Saturday, October 24, 2009

spit

“Why is it that you seem so miserable when you’re in love?” a friend asked in a blunt, monotonous tone. Her straightforwardness caught me off guard. I almost spit out the coffee I had in my mouth.

“What makes you think that?” I asked, ignoring the fact that it’s rude to answer a question with another question.

“It’s just… I don’t know how to say it. It seems like…”

“Just say it. There’s no point in beating around the bush.” I interrupted.

“Okay. Before this mess, you were so sane. And then this person comes and all of a sudden you’re forgetful and quiet and always distracted. I don’t know what to make of it. You say you’re serious this time; that you aren’t playing anymore. It seems to me like you’re playing a lot of games and neither of you really know the rules.”

“I don’t know. I’m not in love,” I said. “I, uh, I don’t believe in love anymore.” She raised an eyebrow as I struggled to explain.

I wanted to sound as witty as possible but I’m pretty sure it didn’t seem that way to her. I took another sip of my Americano and thought of a way to change the topic.

“As a generation, we have lost the capacity to love. We are all just mounds of flesh filled to the brim with lust, need and friskiness.”

“Don’t do that.”

“Do what?”

“Deny something’s existence because you failed at it. Of course, love exists. We’ve talked about that so many times before.”

“I’m sure decades ago, it still existed but nowadays, no one takes the time to fall in love anymore. We’ve become so honest and so comfortable with each other that it kills any chance for romance to bloom.”

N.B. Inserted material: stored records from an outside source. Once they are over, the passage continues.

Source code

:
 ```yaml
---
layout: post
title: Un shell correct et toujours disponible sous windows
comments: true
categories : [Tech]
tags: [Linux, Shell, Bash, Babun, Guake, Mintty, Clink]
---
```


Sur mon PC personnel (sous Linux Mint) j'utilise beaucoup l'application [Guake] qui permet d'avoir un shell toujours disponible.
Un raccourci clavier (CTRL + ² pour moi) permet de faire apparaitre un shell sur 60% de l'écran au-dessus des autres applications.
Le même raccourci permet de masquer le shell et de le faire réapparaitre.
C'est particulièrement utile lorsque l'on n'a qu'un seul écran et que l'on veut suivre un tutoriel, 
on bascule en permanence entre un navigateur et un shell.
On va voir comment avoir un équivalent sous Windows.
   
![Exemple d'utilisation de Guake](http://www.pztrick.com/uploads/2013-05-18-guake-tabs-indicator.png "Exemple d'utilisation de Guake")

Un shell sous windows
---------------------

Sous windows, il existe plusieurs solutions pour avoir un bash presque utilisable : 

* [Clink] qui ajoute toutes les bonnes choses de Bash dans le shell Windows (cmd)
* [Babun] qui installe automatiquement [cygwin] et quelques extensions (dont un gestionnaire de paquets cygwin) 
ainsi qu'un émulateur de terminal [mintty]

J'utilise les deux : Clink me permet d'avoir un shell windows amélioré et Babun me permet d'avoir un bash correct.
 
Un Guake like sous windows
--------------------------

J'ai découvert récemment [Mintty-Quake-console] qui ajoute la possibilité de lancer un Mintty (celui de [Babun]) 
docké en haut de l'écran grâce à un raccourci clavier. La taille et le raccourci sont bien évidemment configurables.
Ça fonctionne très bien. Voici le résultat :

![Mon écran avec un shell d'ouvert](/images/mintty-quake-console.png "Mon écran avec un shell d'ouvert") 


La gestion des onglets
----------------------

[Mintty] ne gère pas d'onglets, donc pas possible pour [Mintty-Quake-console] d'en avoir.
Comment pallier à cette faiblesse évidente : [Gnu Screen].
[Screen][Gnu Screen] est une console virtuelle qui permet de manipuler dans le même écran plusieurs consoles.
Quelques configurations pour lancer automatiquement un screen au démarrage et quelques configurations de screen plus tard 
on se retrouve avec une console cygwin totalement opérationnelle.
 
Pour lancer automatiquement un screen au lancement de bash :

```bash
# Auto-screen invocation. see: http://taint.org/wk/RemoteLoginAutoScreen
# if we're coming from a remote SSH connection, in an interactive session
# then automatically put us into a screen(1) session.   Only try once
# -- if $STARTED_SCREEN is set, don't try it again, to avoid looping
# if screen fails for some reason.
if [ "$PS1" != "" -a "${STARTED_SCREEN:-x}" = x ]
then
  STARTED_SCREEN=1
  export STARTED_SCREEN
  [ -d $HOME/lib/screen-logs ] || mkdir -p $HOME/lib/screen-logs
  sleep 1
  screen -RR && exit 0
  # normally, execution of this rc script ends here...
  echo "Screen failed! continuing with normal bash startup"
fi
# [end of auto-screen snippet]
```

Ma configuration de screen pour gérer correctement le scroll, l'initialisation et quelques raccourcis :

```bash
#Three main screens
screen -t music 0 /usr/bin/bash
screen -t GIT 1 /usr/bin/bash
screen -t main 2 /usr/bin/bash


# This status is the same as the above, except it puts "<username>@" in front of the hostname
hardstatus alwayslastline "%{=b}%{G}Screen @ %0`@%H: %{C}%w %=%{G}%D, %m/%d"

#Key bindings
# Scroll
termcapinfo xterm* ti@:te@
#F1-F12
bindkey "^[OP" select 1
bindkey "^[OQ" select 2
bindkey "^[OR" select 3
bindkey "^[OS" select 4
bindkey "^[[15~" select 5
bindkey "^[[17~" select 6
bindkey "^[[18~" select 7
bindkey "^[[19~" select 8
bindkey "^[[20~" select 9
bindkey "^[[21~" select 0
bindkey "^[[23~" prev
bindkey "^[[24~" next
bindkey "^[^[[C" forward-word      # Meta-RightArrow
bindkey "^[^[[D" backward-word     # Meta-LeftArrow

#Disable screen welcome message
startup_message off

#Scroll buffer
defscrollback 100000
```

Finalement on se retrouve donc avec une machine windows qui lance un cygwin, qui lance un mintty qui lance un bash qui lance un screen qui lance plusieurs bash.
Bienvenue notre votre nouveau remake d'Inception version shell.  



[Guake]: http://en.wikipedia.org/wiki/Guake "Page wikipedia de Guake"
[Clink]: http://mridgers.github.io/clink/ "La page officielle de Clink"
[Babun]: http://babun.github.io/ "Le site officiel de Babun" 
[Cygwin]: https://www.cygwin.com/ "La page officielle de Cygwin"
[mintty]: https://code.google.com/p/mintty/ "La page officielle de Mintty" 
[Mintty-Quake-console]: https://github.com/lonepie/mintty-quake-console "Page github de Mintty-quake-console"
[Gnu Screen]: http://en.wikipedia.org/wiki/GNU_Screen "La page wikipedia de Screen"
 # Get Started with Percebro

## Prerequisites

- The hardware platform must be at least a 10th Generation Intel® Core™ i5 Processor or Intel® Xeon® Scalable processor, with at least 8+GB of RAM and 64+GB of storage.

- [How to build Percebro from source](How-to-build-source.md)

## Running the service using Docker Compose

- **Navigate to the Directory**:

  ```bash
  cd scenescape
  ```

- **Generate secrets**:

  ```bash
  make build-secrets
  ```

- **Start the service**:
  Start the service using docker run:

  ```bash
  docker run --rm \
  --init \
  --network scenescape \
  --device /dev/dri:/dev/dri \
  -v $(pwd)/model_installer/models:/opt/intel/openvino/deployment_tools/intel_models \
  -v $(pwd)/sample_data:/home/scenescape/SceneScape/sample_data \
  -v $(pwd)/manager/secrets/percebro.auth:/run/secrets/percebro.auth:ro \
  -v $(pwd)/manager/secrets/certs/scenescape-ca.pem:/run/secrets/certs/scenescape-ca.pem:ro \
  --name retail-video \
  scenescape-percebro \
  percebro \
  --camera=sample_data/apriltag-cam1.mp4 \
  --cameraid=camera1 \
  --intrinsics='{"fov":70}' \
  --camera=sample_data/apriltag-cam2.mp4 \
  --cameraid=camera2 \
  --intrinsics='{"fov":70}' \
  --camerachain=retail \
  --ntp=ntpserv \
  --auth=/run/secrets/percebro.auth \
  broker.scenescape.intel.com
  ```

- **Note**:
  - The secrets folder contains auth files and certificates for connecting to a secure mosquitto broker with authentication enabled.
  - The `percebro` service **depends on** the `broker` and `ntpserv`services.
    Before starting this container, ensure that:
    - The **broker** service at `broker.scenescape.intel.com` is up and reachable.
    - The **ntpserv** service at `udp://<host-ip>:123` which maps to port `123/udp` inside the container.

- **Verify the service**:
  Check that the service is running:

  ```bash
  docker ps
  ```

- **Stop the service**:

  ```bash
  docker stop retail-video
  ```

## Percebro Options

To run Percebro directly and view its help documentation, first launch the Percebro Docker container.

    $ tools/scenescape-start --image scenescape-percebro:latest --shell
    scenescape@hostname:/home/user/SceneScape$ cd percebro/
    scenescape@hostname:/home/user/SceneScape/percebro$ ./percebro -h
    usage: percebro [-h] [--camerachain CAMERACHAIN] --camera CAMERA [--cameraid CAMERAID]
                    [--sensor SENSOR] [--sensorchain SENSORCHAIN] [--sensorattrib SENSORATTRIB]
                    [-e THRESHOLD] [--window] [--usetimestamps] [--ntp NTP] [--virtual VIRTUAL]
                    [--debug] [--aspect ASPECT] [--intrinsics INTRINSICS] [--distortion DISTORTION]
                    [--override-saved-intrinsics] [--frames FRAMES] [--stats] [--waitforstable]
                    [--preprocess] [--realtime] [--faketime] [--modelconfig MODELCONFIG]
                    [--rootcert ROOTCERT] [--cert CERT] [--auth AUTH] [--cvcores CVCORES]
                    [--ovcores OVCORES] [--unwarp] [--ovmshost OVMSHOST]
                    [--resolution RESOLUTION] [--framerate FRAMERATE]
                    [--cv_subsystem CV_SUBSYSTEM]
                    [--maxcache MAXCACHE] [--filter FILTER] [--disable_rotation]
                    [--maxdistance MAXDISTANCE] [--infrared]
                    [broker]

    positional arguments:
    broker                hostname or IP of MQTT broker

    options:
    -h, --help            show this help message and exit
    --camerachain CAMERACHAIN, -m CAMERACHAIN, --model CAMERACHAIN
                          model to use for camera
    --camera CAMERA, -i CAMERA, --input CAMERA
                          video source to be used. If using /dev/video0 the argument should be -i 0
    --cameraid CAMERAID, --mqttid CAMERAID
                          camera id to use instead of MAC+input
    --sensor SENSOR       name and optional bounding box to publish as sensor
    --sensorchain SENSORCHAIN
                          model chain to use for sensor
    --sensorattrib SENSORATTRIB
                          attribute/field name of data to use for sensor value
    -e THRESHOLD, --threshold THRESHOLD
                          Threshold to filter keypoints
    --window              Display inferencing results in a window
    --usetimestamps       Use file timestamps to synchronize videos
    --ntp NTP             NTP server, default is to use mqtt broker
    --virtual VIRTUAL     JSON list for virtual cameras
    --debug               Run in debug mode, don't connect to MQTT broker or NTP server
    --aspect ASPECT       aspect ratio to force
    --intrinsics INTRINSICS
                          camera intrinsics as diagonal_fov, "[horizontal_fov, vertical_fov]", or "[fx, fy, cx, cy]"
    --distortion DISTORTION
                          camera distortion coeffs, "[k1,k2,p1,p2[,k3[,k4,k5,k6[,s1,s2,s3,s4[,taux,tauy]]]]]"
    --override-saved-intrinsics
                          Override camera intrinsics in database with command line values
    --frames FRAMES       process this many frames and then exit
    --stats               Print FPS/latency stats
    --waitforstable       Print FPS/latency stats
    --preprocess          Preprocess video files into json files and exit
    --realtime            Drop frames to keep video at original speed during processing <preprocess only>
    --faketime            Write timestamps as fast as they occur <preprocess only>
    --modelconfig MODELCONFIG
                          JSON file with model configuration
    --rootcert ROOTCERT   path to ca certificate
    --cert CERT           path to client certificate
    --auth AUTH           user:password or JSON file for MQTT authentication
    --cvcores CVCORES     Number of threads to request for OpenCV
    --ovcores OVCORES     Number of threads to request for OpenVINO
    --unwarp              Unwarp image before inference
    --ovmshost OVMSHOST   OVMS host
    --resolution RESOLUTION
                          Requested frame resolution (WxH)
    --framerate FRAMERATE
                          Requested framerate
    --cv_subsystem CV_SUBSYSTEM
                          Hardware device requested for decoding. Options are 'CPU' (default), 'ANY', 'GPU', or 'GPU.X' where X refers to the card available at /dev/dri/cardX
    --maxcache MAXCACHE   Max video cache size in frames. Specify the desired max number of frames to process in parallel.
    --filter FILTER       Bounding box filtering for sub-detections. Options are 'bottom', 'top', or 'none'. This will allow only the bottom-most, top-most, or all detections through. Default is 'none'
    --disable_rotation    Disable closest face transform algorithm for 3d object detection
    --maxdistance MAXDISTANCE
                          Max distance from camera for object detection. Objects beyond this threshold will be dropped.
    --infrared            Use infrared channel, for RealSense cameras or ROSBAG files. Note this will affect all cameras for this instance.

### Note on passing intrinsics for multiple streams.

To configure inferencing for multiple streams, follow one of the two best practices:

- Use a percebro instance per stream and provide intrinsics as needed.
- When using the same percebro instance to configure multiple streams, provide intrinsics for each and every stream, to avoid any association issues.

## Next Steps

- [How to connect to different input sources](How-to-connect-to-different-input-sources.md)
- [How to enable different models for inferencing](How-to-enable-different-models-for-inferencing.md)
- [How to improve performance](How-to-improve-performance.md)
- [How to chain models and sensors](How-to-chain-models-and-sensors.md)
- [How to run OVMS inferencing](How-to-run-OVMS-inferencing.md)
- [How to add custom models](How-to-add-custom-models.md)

“You’re twenty-three. How would you know how things were back then?”

“It’s clearly depicted in movies. Back then, scriptwriters and directors took the time to show how love begins and blossoms. These days, a man meets a woman, they do it and boom! They’re in love.”

“Okay but that doesn’t really tell me anything about love and honesty. How can you say that being honest and comfortable kills romance? Isn’t it good that people in this decade are more open to sex and intimacy?”

“There is no intimacy. Like I said, there is only lust…”

“Need and friskiness. Yes, I got that the first time.”

“We’re too honest. No one takes the time to pretend they’re okay anymore. All we ever do is whine and complain. Ask anyone and they’ll tell you that a boyfriend is someone who will listen when you’re having a bad day at work or whenever things don’t go your way. How can we ever fall in love when we spend most of the time complaining?”

“So are you saying that to fall in love, we need to pretend? I thought the whole point of falling in love was to share your life with someone, not censor it. How do you truly love when you’re not really being yourself?

Suddenly, a man walked by our table and let out a huge glob of spit. The afternoon sun reflected on the bubbles that formed on the surface.

“Think of it this way: no one spits on the street. It’s gross, it’s tactless and very rude. Think of love as a street and we are people with spit in our mouths. The polite thing to do would be to quietly suffer with spit in our mouths or swallow. Instead, because we have been too comfortable with each other, we spit on the street. He spits on the street. She spits on the street. You and I spit on the street. Sooner or later, that spit collects and now we’re drowning in a massive sea of saliva and phlegm and no one wants to take the blame.”

“That’s gross and doesn’t really stand to reason. Plus I don’t think you know too much about love to form a valid opinion,” she retorted.

“I don’t know everything about love but I think I know enough.”

“So where does that leave you? Are you going to pretend everything’s peachy for the rest of your life? Is that why you pull away the minute you feel like it’s starting to get serious? Does that mean you’re just going to spend the rest of your life playing with other people? Swallowing your spit while they drown you with theirs? That’s not very nice.”

“No, it isn’t.” We were quiet after that. Too many things said and unsaid, I guess.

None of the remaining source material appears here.